Als „The Real Ambassadors“betitelt war eine Art Musical aus dem Jahr 1962. Die Musik stammte von Dave Brubeck und der kluge Text von dessen Frau, Iola. Das gleichnamige Album erschien zwei Jahre später unter Mitwirkung von Louis Armstrong und seinen All Stars, Dave Lambert, Jon Hendricks und Annie Ross, Carmen McRae, Dave Brubeck, Eugene Wright und Joe Morello. Für den Titelsong, interpretiert von Louis Armstrong, hatte Iola Brubeck einen politischen Text verfasst, der einen direkten Bezug zum Rassismus im Amerika der 1960erJahre herstellte. Armstrong, so heißt es darin, sei der wahre Botschafter der USA. Der afroamerikanische Jazzstar stehe für Gerechtigkeit und Rassengleichheit. 1956 hatte das amerikanische Außenministerium das Programm „Jazz Ambassadors“gegründet. Führende Jazzmusiker wurden als musikalische Botschafter der USA in Übersee eingesetzt, um das durch Rassenunruhen geprägte negative Image des Landes in der Welt zu verbessern. Die erste Tournee absolvierte der Trompeter Dizzy Gillespie 1956 mit einer 18-köpfigen Big Band in den Iran, nach Pakistan, in den Libanon, in die Türkei, nach Jugoslawien und Griechenland.
Ein paar Jahre später tourte Louis Armstrong im Rahmen des Programms durch Afrika. Dave Brubeck schrieb „The Real Ambassadors“als musikalisches Statement gegen den Rassismus. Louis Armstrong erkannte in der Einspielung von „The Real Ambassadors“eine willkommene Gelegenheit, das Thema mit seinen künstlerischen Mitteln anzusprechen. Am Ende der Aufnahme weinten alle im Studio. Armstrongs Leistung, Iola Brubecks Lyrik kombiniert mit Daves subtilem Pianospiel und dem Hintergrundgesang von Lambert, Hendricks & Ross schufen eine mächtige, emotionale musikalische Erfahrung für alle Beteiligten. Uraufgeführt wurde die Show live beim Monterey Jazz Festival 1962.

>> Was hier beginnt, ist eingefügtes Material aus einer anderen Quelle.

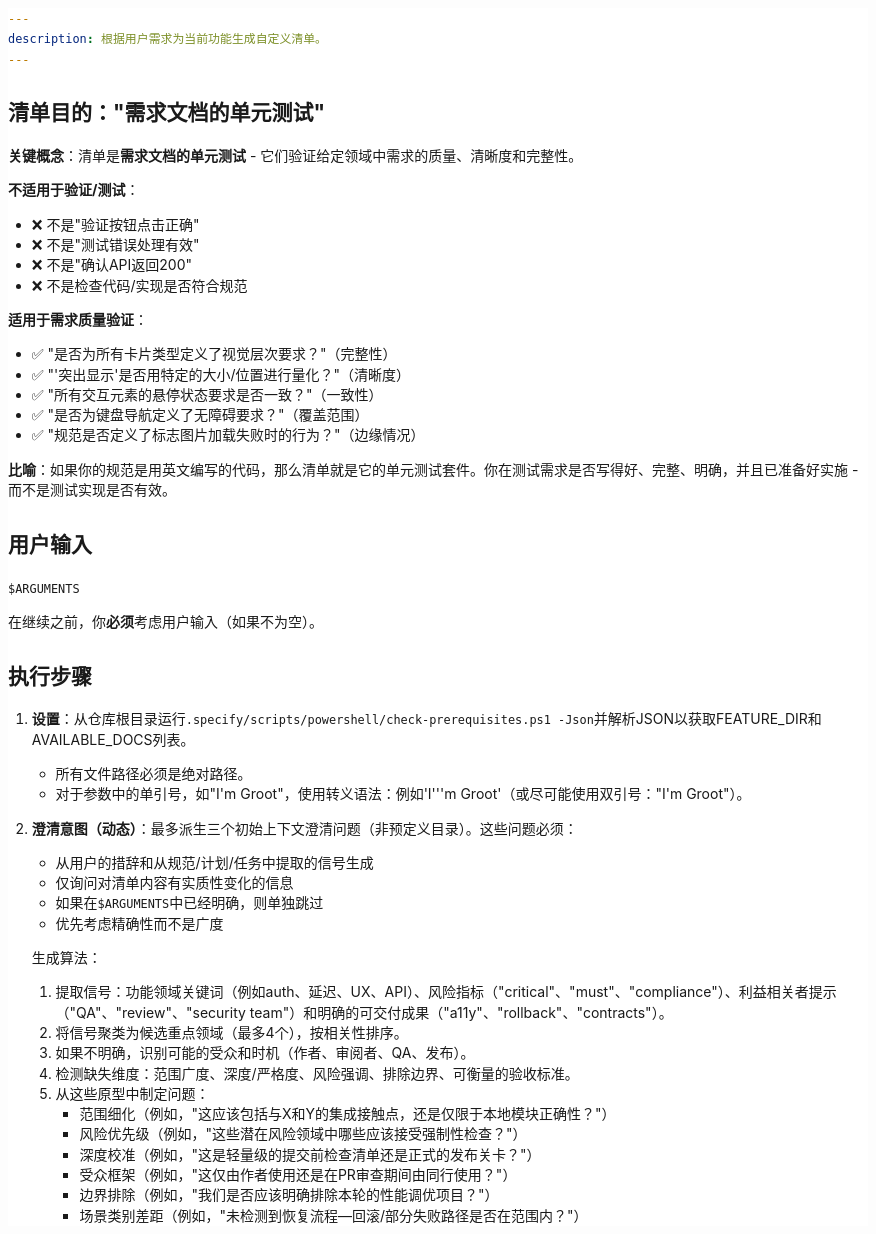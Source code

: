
 ```yaml
---
description: 根据用户需求为当前功能生成自定义清单。
---
```


## 清单目的："需求文档的单元测试"

**关键概念**：清单是**需求文档的单元测试** - 它们验证给定领域中需求的质量、清晰度和完整性。

**不适用于验证/测试**：
- ❌ 不是"验证按钮点击正确" 
- ❌ 不是"测试错误处理有效"
- ❌ 不是"确认API返回200"
- ❌ 不是检查代码/实现是否符合规范

**适用于需求质量验证**：
- ✅ "是否为所有卡片类型定义了视觉层次要求？"（完整性）
- ✅ "'突出显示'是否用特定的大小/位置进行量化？"（清晰度）
- ✅ "所有交互元素的悬停状态要求是否一致？"（一致性）
- ✅ "是否为键盘导航定义了无障碍要求？"（覆盖范围）
- ✅ "规范是否定义了标志图片加载失败时的行为？"（边缘情况）

**比喻**：如果你的规范是用英文编写的代码，那么清单就是它的单元测试套件。你在测试需求是否写得好、完整、明确，并且已准备好实施 - 而不是测试实现是否有效。

## 用户输入

```text
$ARGUMENTS
```

在继续之前，你**必须**考虑用户输入（如果不为空）。

## 执行步骤

1. **设置**：从仓库根目录运行`.specify/scripts/powershell/check-prerequisites.ps1 -Json`并解析JSON以获取FEATURE_DIR和AVAILABLE_DOCS列表。
   - 所有文件路径必须是绝对路径。
   - 对于参数中的单引号，如"I'm Groot"，使用转义语法：例如'I'\''m Groot'（或尽可能使用双引号："I'm Groot"）。

2. **澄清意图（动态）**：最多派生三个初始上下文澄清问题（非预定义目录）。这些问题必须：
   - 从用户的措辞和从规范/计划/任务中提取的信号生成
   - 仅询问对清单内容有实质性变化的信息
   - 如果在`$ARGUMENTS`中已经明确，则单独跳过
   - 优先考虑精确性而不是广度

   生成算法：
   1. 提取信号：功能领域关键词（例如auth、延迟、UX、API）、风险指标（"critical"、"must"、"compliance"）、利益相关者提示（"QA"、"review"、"security team"）和明确的可交付成果（"a11y"、"rollback"、"contracts"）。
   2. 将信号聚类为候选重点领域（最多4个），按相关性排序。
   3. 如果不明确，识别可能的受众和时机（作者、审阅者、QA、发布）。
   4. 检测缺失维度：范围广度、深度/严格度、风险强调、排除边界、可衡量的验收标准。
   5. 从这些原型中制定问题：
      - 范围细化（例如，"这应该包括与X和Y的集成接触点，还是仅限于本地模块正确性？"）
      - 风险优先级（例如，"这些潜在风险领域中哪些应该接受强制性检查？"）
      - 深度校准（例如，"这是轻量级的提交前检查清单还是正式的发布关卡？"）
      - 受众框架（例如，"这仅由作者使用还是在PR审查期间由同行使用？"）
      - 边界排除（例如，"我们是否应该明确排除本轮的性能调优项目？"）
      - 场景类别差距（例如，"未检测到恢复流程—回滚/部分失败路径是否在范围内？"）
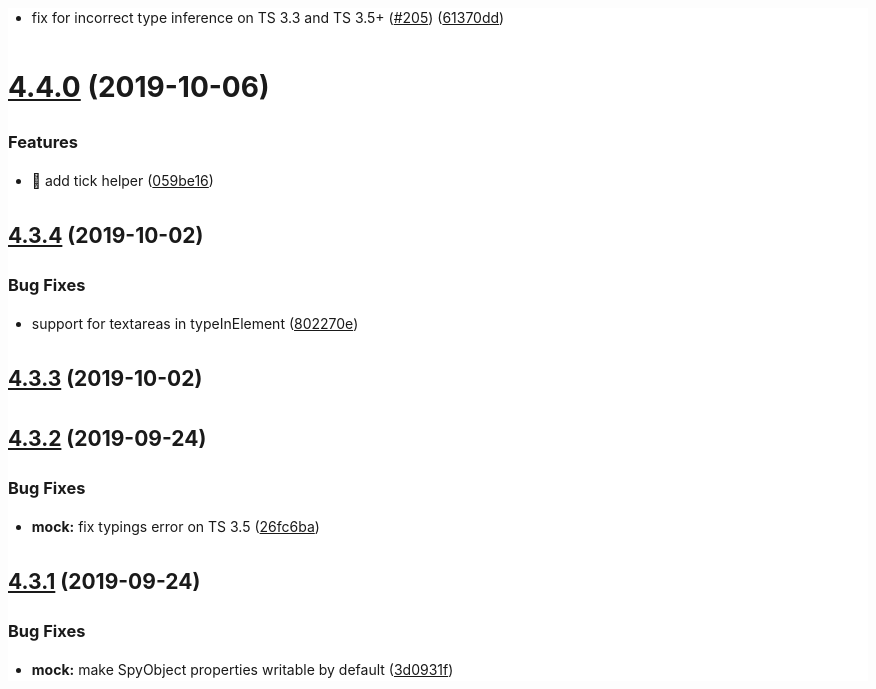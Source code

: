 * fix for incorrect type inference on TS 3.3 and TS 3.5+ ([#205](https://github.com/ngneat/spectator/issues/205)) ([61370dd](https://github.com/ngneat/spectator/commit/61370dd))



<a name="4.4.0"></a>
# [4.4.0](https://github.com/ngneat/spectator/compare/v4.3.4...v4.4.0) (2019-10-06)


### Features

* 🎸 add tick helper ([059be16](https://github.com/ngneat/spectator/commit/059be16))



<a name="4.3.4"></a>
## [4.3.4](https://github.com/ngneat/spectator/compare/v4.3.3...v4.3.4) (2019-10-02)


### Bug Fixes

* support for textareas in typeInElement ([802270e](https://github.com/ngneat/spectator/commit/802270e))



<a name="4.3.3"></a>
## [4.3.3](https://github.com/ngneat/spectator/compare/v4.3.2...v4.3.3) (2019-10-02)



<a name="4.3.2"></a>
## [4.3.2](https://github.com/ngneat/spectator/compare/v4.3.1...v4.3.2) (2019-09-24)


### Bug Fixes

* **mock:** fix typings error on TS 3.5 ([26fc6ba](https://github.com/ngneat/spectator/commit/26fc6ba))



<a name="4.3.1"></a>
## [4.3.1](https://github.com/ngneat/spectator/compare/v4.3.0...v4.3.1) (2019-09-24)


### Bug Fixes

* **mock:** make SpyObject properties writable by default ([3d0931f](https://github.com/ngneat/spectator/commit/3d0931f))
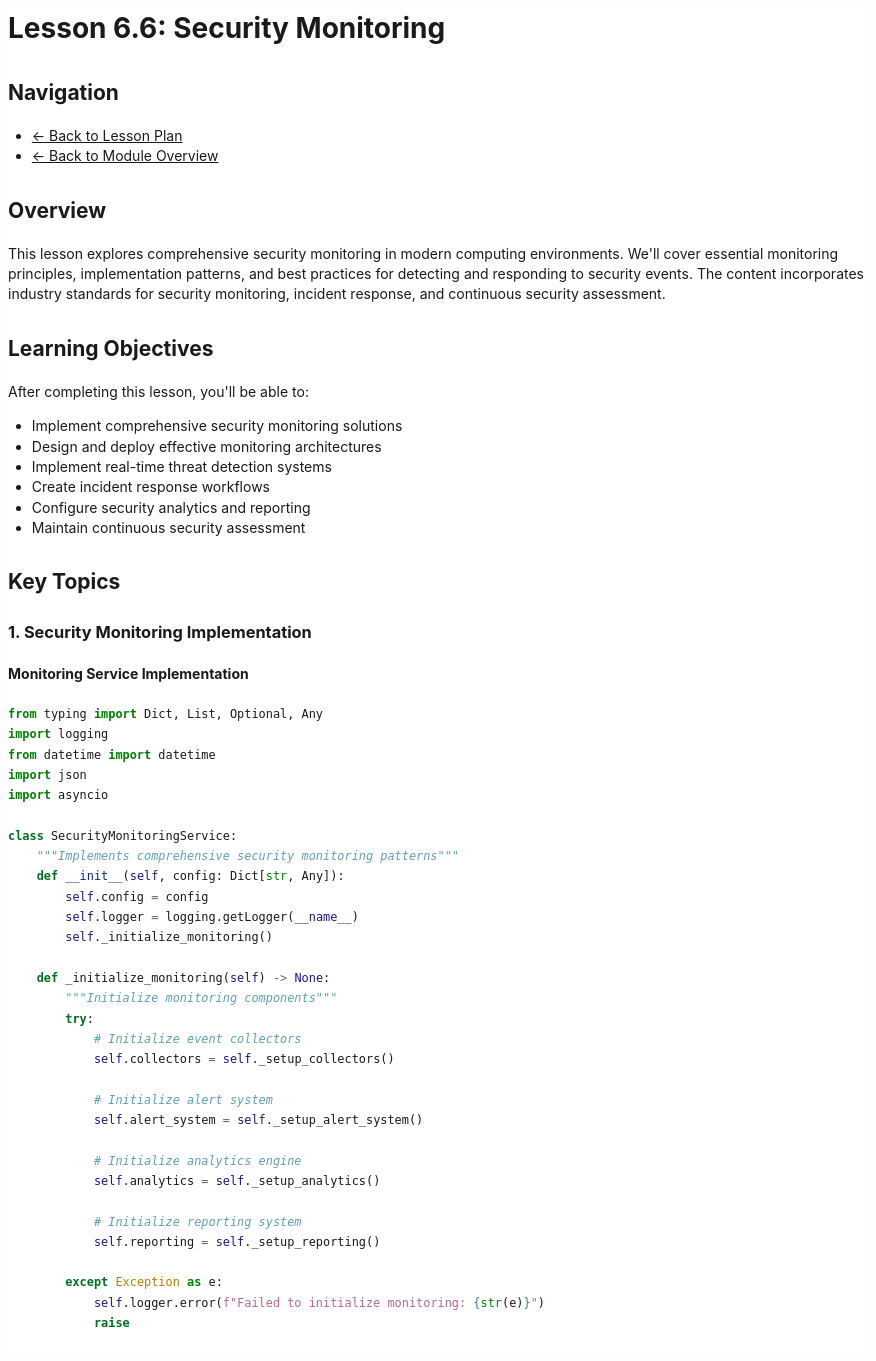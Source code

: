 # Lesson 6.6: Security Monitoring

## Navigation
- [← Back to Lesson Plan](../6.6-security-monitoring.md)
- [← Back to Module Overview](../README.md)

## Overview
This lesson explores comprehensive security monitoring in modern computing environments. We'll cover essential monitoring principles, implementation patterns, and best practices for detecting and responding to security events. The content incorporates industry standards for security monitoring, incident response, and continuous security assessment.

## Learning Objectives
After completing this lesson, you'll be able to:
- Implement comprehensive security monitoring solutions
- Design and deploy effective monitoring architectures
- Implement real-time threat detection systems
- Create incident response workflows
- Configure security analytics and reporting
- Maintain continuous security assessment

## Key Topics

### 1. Security Monitoring Implementation

#### Monitoring Service Implementation

```python
from typing import Dict, List, Optional, Any
import logging
from datetime import datetime
import json
import asyncio

class SecurityMonitoringService:
    """Implements comprehensive security monitoring patterns"""
    def __init__(self, config: Dict[str, Any]):
        self.config = config
        self.logger = logging.getLogger(__name__)
        self._initialize_monitoring()
        
    def _initialize_monitoring(self) -> None:
        """Initialize monitoring components"""
        try:
            # Initialize event collectors
            self.collectors = self._setup_collectors()
            
            # Initialize alert system
            self.alert_system = self._setup_alert_system()
            
            # Initialize analytics engine
            self.analytics = self._setup_analytics()
            
            # Initialize reporting system
            self.reporting = self._setup_reporting()
            
        except Exception as e:
            self.logger.error(f"Failed to initialize monitoring: {str(e)}")
            raise
            
```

Dave Brubeck erfreute sich als Pianist als auch als Komponist der Anerkennung so unterschiedlicher Jazzlegenden wie Duke Ellington, Charlie Parker oder Cecil Taylor. Unter seinen Jazzkompositionen finden sich Titel wie „The Duke“oder „In Your Own Sweet Way“. Aber Brubeck tat sich auch als Komponist von sinfonischen Orchesterwerke, Oratorien, Kantaten, Balletten oder kammermusikalischen Werken hervor.
Kombination Jazz und Symphonie
Seit den 1950er-Jahren, als der Pianist Dave Brubeck mit seinen forcierten Blockakkorden in Jazzclubs und an amerikanischen Universitäten aufgefallen war, war er auch ein Vorreiter der Kombination von Jazz und sinfonischer Musik. So trat er mit den New Yorker Philharmonikern unter Leonard Bernstein auf. Interpretiert wurde „Dialogues For Jazz Combo And Orchestra“von Howard Brubeck, Daves Bruder. Anlässlich seines 70. und 75. Geburtstages musizierte Dave Brubeck mit dem London Symphony Orchestra. Diese musikalische Kombination mit Brubecks langjährigem Manager Russell Gloyd am Dirigentenpult brachte auch ein Doppelalbum, „Classical Brubeck“, mit den Eigenkompositionen „Beloved Son“, „Pange Lingua Variations“, „Voice Of The Holy Spirit“und „Regret“hervor. Brubecks erstes großes Oratorium, „The Light In The Wilderness“, war 1968 vom Cincinnati Symphony Orchestra unter Erich Kunzel uraufgeführt worden. Seine Kantate „La Fiesta de la Posada“war der lateinamerikanischen Weihnachtstradition gewidmet und wurde vom St. Paul Chamber Orchestra unter Dennis Russell Davies auf Platte eingespielt. Und als Johannes Paul II. 1987 San Francisco besuchte, wurde Dave Brubeck mit der Komposition der Musik für die Papstmesse im Candlestick Park beauftragt.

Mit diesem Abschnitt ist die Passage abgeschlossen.